Swelling-activated transport of taurine in cultured gill cells of sea bass: physiological adaptation and pavement cell plasticity

Abstract

We have investigated volume-activated taurine transport and ultrastructural swelling response of sea bass gill cells in culture, assuming that euryhaline fish may have developed particularly efficient mechanisms of salinity adaptation. In vivo, when sea basses were progressively transferred from seawater to freshwater, we noticed a decrease in blood osmotic pressure. When gill cells in culture were subjected to 30% hypotonic shock, we observed a five-fold stimulation of [3H]taurine efflux. This transport was reduced by various anion channel inhibitors with the following efficiency: 5-nitro-2-(3-phenylpropylamino)benzoic acid (NPPB) > niflumic acid > DIDS = diphenylamine-2-carboxylic acid. With polarized gill cells in culture, the hypotonic shock produced a five-fold stimulation of apical taurine transport, whereas basolateral exit was 25 times higher. Experiments using ionomycin, thapsigargin, BAPTA-AM, or removal of extracellular calcium suggested that taurine transport was regulated by external calcium. The inhibitory effects of lanthanum and streptomycin support Ca2+entry through mechanosensitive Ca2+channels.
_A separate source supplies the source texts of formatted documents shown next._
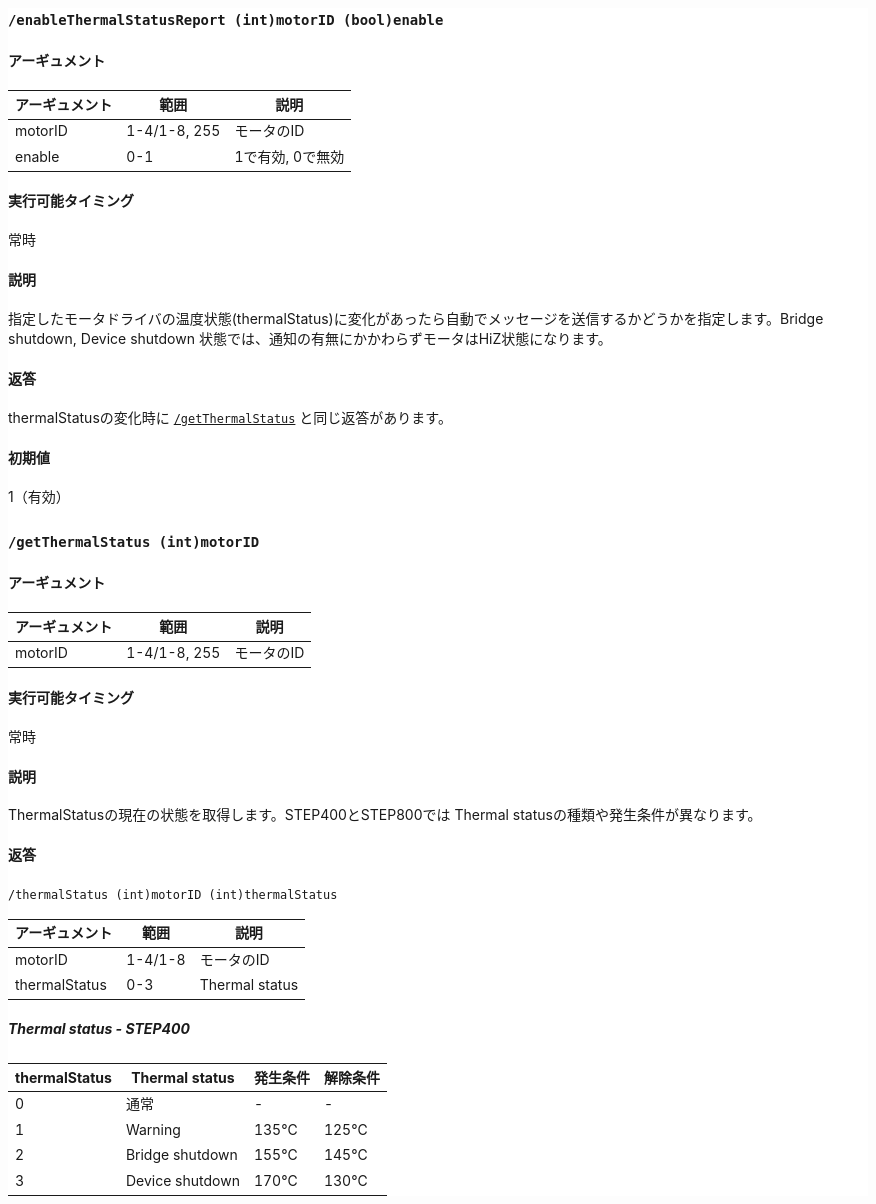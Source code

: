 ### `/enableThermalStatusReport (int)motorID (bool)enable`
#### アーギュメント
|アーギュメント|範囲|説明|
|---|---|---|
|motorID|1-4/1-8, 255|モータのID|
|enable|0-1|1で有効, 0で無効|

#### 実行可能タイミング
常時

#### 説明
指定したモータドライバの温度状態(thermalStatus)に変化があったら自動でメッセージを送信するかどうかを指定します。Bridge shutdown, Device shutdown 状態では、通知の有無にかかわらずモータはHiZ状態になります。

#### 返答
thermalStatusの変化時に [`/getThermalStatus`](https://ponoor.com/docs/step-series/osc-command-reference/alarm-settings/#getthermalstatus_intmotorid) と同じ返答があります。


#### 初期値
1（有効）

### `/getThermalStatus (int)motorID`
#### アーギュメント
| アーギュメント | 範囲 | 説明 |
| --- | --- | --- |
| motorID | 1-4/1-8, 255 | モータのID |

#### 実行可能タイミング
常時

#### 説明
ThermalStatusの現在の状態を取得します。STEP400とSTEP800では Thermal statusの種類や発生条件が異なります。

#### 返答
```
/thermalStatus (int)motorID (int)thermalStatus
```

|アーギュメント|範囲|説明|
|---|---|---|
|motorID|1-4/1-8|モータのID|
|thermalStatus|0-3|Thermal status|

##### Thermal status - STEP400
| thermalStatus | Thermal status | 発生条件 | 解除条件 |
| --- | --- | --- | --- |
| 0 | 通常 | - | - |
| 1 | Warning | 135℃ | 125℃ |
| 2 | Bridge shutdown | 155℃ | 145℃ |
| 3 | Device shutdown | 170℃ | 130℃ |
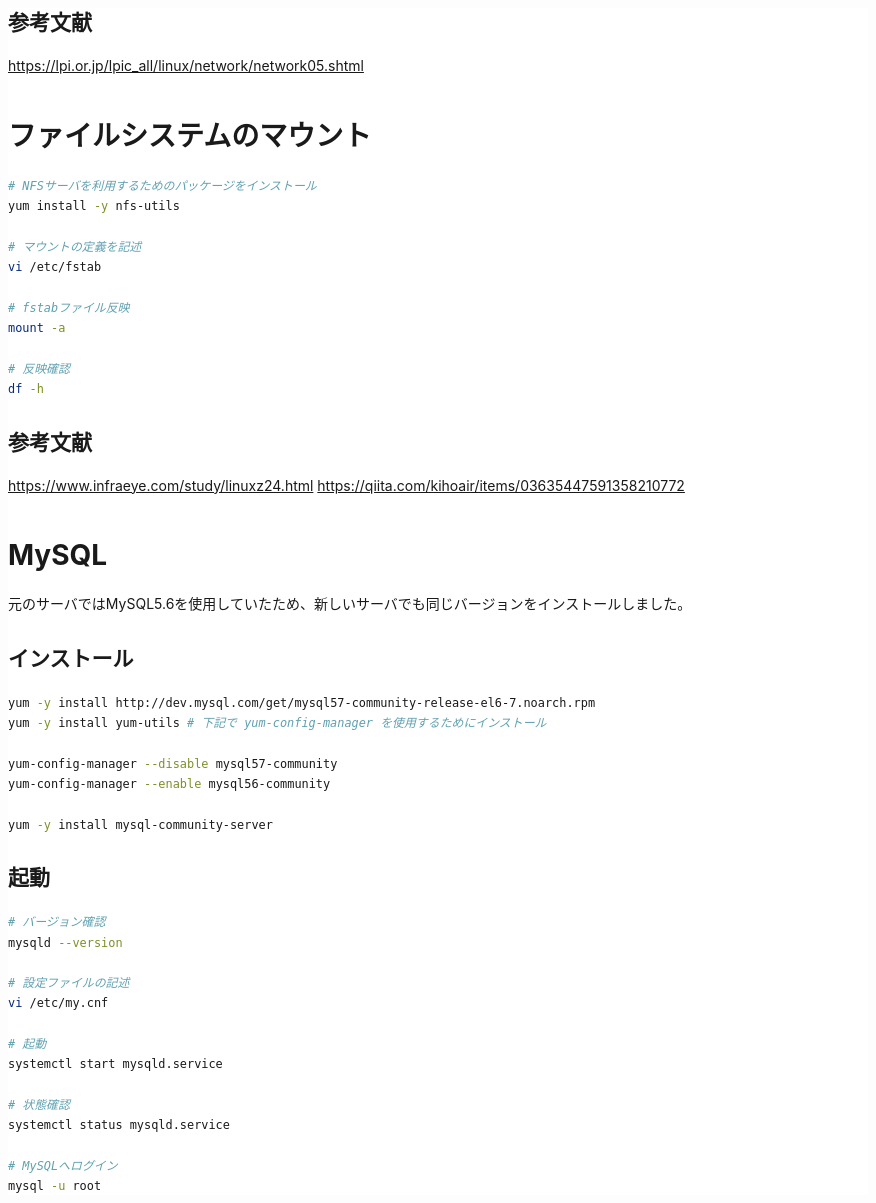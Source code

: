 ## 参考文献

https://lpi.or.jp/lpic_all/linux/network/network05.shtml

# ファイルシステムのマウント

```sh
# NFSサーバを利用するためのパッケージをインストール
yum install -y nfs-utils

# マウントの定義を記述
vi /etc/fstab

# fstabファイル反映
mount -a

# 反映確認
df -h
```

## 参考文献

https://www.infraeye.com/study/linuxz24.html
https://qiita.com/kihoair/items/03635447591358210772

# MySQL

元のサーバではMySQL5.6を使用していたため、新しいサーバでも同じバージョンをインストールしました。

## インストール

```sh
yum -y install http://dev.mysql.com/get/mysql57-community-release-el6-7.noarch.rpm
yum -y install yum-utils # 下記で yum-config-manager を使用するためにインストール

yum-config-manager --disable mysql57-community
yum-config-manager --enable mysql56-community

yum -y install mysql-community-server
```

## 起動

```sh
# バージョン確認
mysqld --version

# 設定ファイルの記述
vi /etc/my.cnf

# 起動
systemctl start mysqld.service

# 状態確認
systemctl status mysqld.service

# MySQLへログイン
mysql -u root
```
Branchial cells also showed hypotonically activated anionic currents sensitive to DIDS and NPPB. Similar pharmacology and time course suggested the potential existence of a common pathway for osmosensitive taurine and Cl−efflux through volume-sensitive organic osmolyte and anion channels. A three-dimensional structure study revealed that respiratory gill cells began to swell only 15 s after hypoosmotic shock. Apical microridges showed membrane outfoldings: the cell surface became smoother with a progressive disappearance of ridges. Therefore, osmotic swelling may not actually induce membrane stretch per se, inasmuch as the microridges may provide a reserve of surface area. This work demonstrates mechanisms of functional and morphological plasticity of branchial cells during osmotic stress.